**** RECORDS FOR THIS EXERCISE
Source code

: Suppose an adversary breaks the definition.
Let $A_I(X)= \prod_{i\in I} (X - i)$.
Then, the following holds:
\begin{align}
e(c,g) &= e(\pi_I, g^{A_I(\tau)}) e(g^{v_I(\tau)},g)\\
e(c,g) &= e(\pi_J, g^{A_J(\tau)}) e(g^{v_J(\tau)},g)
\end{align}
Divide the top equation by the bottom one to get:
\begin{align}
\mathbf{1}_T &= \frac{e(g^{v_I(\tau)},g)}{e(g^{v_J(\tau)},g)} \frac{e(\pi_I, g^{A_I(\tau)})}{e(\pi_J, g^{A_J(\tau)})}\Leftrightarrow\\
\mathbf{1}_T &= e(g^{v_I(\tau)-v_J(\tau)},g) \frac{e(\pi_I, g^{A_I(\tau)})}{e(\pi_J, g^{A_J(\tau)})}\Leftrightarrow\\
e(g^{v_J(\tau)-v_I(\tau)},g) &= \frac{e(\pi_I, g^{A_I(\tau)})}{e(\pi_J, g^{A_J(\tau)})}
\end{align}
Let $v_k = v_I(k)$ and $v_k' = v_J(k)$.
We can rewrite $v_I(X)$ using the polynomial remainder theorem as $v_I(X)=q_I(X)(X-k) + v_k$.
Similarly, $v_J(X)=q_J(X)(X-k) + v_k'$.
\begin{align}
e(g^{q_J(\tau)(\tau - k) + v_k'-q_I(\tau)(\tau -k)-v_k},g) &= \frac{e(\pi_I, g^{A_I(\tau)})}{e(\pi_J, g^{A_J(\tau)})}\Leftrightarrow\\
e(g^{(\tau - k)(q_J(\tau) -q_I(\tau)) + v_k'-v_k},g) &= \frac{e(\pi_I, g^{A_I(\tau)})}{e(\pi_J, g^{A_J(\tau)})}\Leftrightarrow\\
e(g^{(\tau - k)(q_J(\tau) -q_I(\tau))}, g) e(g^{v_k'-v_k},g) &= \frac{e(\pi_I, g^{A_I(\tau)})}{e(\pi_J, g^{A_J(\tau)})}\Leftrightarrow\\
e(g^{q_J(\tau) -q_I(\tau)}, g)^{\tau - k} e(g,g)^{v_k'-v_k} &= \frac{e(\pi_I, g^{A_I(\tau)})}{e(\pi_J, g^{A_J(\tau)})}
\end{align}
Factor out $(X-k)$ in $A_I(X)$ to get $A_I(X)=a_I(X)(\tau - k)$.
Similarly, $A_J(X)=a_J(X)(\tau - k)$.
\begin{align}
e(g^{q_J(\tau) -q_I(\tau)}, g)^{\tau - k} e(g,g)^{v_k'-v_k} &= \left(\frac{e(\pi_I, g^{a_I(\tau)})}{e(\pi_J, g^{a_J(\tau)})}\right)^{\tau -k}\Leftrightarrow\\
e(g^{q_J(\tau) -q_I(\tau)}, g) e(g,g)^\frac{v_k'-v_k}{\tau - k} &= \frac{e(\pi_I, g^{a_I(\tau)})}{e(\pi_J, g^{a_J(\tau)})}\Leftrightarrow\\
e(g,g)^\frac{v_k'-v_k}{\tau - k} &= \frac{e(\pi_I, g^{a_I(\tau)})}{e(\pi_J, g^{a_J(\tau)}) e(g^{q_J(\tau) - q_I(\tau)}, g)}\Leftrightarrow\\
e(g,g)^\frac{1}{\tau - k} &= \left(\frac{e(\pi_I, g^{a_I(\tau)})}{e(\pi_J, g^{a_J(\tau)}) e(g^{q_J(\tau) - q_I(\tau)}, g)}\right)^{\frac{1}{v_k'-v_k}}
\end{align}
********
**WORK INSTRUCTIONS:**
Print each entry exactly as it appears above.

**RESULT OF THE TASK:**
Source code

: Suppose an adversary breaks the definition.
Let $A_I(X)= \prod_{i\in I} (X - i)$.
Then, the following holds:
\begin{align}
e(c,g) &= e(\pi_I, g^{A_I(\tau)}) e(g^{v_I(\tau)},g)\\
e(c,g) &= e(\pi_J, g^{A_J(\tau)}) e(g^{v_J(\tau)},g)
\end{align}
Divide the top equation by the bottom one to get:
\begin{align}
\mathbf{1}_T &= \frac{e(g^{v_I(\tau)},g)}{e(g^{v_J(\tau)},g)} \frac{e(\pi_I, g^{A_I(\tau)})}{e(\pi_J, g^{A_J(\tau)})}\Leftrightarrow\\
\mathbf{1}_T &= e(g^{v_I(\tau)-v_J(\tau)},g) \frac{e(\pi_I, g^{A_I(\tau)})}{e(\pi_J, g^{A_J(\tau)})}\Leftrightarrow\\
e(g^{v_J(\tau)-v_I(\tau)},g) &= \frac{e(\pi_I, g^{A_I(\tau)})}{e(\pi_J, g^{A_J(\tau)})}
\end{align}
Let $v_k = v_I(k)$ and $v_k' = v_J(k)$.
We can rewrite $v_I(X)$ using the polynomial remainder theorem as $v_I(X)=q_I(X)(X-k) + v_k$.
Similarly, $v_J(X)=q_J(X)(X-k) + v_k'$.
\begin{align}
e(g^{q_J(\tau)(\tau - k) + v_k'-q_I(\tau)(\tau -k)-v_k},g) &= \frac{e(\pi_I, g^{A_I(\tau)})}{e(\pi_J, g^{A_J(\tau)})}\Leftrightarrow\\
e(g^{(\tau - k)(q_J(\tau) -q_I(\tau)) + v_k'-v_k},g) &= \frac{e(\pi_I, g^{A_I(\tau)})}{e(\pi_J, g^{A_J(\tau)})}\Leftrightarrow\\
e(g^{(\tau - k)(q_J(\tau) -q_I(\tau))}, g) e(g^{v_k'-v_k},g) &= \frac{e(\pi_I, g^{A_I(\tau)})}{e(\pi_J, g^{A_J(\tau)})}\Leftrightarrow\\
e(g^{q_J(\tau) -q_I(\tau)}, g)^{\tau - k} e(g,g)^{v_k'-v_k} &= \frac{e(\pi_I, g^{A_I(\tau)})}{e(\pi_J, g^{A_J(\tau)})}
\end{align}
Factor out $(X-k)$ in $A_I(X)$ to get $A_I(X)=a_I(X)(\tau - k)$.
Similarly, $A_J(X)=a_J(X)(\tau - k)$.
\begin{align}
e(g^{q_J(\tau) -q_I(\tau)}, g)^{\tau - k} e(g,g)^{v_k'-v_k} &= \left(\frac{e(\pi_I, g^{a_I(\tau)})}{e(\pi_J, g^{a_J(\tau)})}\right)^{\tau -k}\Leftrightarrow\\
e(g^{q_J(\tau) -q_I(\tau)}, g) e(g,g)^\frac{v_k'-v_k}{\tau - k} &= \frac{e(\pi_I, g^{a_I(\tau)})}{e(\pi_J, g^{a_J(\tau)})}\Leftrightarrow\\
e(g,g)^\frac{v_k'-v_k}{\tau - k} &= \frac{e(\pi_I, g^{a_I(\tau)})}{e(\pi_J, g^{a_J(\tau)}) e(g^{q_J(\tau) - q_I(\tau)}, g)}\Leftrightarrow\\
e(g,g)^\frac{1}{\tau - k} &= \left(\frac{e(\pi_I, g^{a_I(\tau)})}{e(\pi_J, g^{a_J(\tau)}) e(g^{q_J(\tau) - q_I(\tau)}, g)}\right)^{\frac{1}{v_k'-v_k}}
\end{align}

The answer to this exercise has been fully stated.